--- DATA SHOWN ---

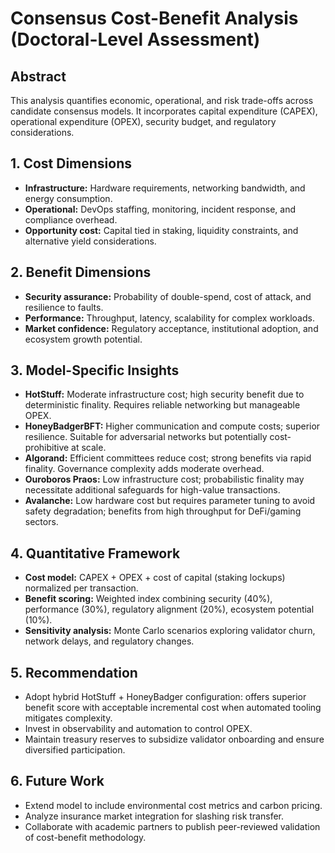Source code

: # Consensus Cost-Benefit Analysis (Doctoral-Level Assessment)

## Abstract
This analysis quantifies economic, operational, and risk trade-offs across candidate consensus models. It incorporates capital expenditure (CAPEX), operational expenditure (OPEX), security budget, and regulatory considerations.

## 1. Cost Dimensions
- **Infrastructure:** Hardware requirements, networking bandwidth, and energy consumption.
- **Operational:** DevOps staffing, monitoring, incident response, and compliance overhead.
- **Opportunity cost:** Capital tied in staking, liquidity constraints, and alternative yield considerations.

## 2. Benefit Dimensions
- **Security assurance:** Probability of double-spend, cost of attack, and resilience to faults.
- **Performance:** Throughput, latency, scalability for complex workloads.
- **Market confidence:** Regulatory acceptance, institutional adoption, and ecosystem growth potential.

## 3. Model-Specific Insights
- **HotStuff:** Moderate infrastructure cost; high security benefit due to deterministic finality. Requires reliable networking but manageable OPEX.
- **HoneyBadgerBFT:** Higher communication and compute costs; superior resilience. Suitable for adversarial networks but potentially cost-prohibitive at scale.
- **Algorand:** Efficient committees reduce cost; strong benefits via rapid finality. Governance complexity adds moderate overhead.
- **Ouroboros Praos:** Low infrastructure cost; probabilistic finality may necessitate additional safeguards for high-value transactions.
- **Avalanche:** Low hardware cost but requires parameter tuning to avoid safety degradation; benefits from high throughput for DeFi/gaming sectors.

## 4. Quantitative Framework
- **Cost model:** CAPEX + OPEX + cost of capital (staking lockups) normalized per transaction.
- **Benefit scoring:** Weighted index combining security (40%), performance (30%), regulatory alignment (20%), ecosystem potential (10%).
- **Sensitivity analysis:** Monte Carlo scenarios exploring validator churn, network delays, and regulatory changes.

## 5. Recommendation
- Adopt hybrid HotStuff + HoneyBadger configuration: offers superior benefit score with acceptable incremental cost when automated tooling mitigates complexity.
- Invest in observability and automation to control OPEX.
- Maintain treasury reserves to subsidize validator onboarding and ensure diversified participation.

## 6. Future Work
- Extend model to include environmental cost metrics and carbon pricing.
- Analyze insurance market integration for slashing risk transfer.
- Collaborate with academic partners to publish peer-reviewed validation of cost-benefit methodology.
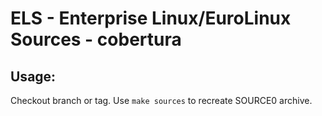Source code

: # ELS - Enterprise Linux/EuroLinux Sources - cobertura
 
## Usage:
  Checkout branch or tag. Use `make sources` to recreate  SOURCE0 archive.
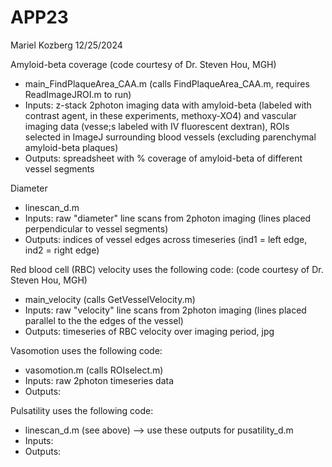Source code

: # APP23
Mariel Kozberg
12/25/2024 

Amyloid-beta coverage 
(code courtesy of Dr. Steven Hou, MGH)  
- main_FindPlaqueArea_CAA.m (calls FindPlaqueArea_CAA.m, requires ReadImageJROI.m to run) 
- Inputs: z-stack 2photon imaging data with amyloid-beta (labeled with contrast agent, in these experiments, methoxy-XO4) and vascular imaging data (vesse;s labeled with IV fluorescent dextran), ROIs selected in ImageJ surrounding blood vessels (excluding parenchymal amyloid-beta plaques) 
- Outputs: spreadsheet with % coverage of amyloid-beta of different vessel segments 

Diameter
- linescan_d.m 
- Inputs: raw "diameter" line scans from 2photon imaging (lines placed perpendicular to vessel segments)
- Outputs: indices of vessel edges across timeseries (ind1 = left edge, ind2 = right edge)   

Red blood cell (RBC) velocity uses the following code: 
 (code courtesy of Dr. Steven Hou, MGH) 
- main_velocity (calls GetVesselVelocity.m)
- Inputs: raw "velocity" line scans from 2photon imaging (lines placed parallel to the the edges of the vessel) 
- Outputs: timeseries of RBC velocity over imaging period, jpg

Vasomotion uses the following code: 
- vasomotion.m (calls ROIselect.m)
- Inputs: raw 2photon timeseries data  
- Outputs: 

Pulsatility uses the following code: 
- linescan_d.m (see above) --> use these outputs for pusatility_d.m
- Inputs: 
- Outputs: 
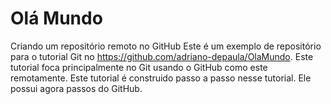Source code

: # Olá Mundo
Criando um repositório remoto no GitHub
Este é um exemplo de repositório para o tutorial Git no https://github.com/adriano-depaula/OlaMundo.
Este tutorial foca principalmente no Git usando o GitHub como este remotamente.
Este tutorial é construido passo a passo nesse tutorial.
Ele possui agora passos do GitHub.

---

ACTION ITEM: Every line that holds the word "networking" should be copied from the records.

WRITTEN SOLUTION:
- **Infrastructure:** Hardware requirements, networking bandwidth, and energy consumption.
- **HotStuff:** Moderate infrastructure cost; high security benefit due to deterministic finality. Requires reliable networking but manageable OPEX.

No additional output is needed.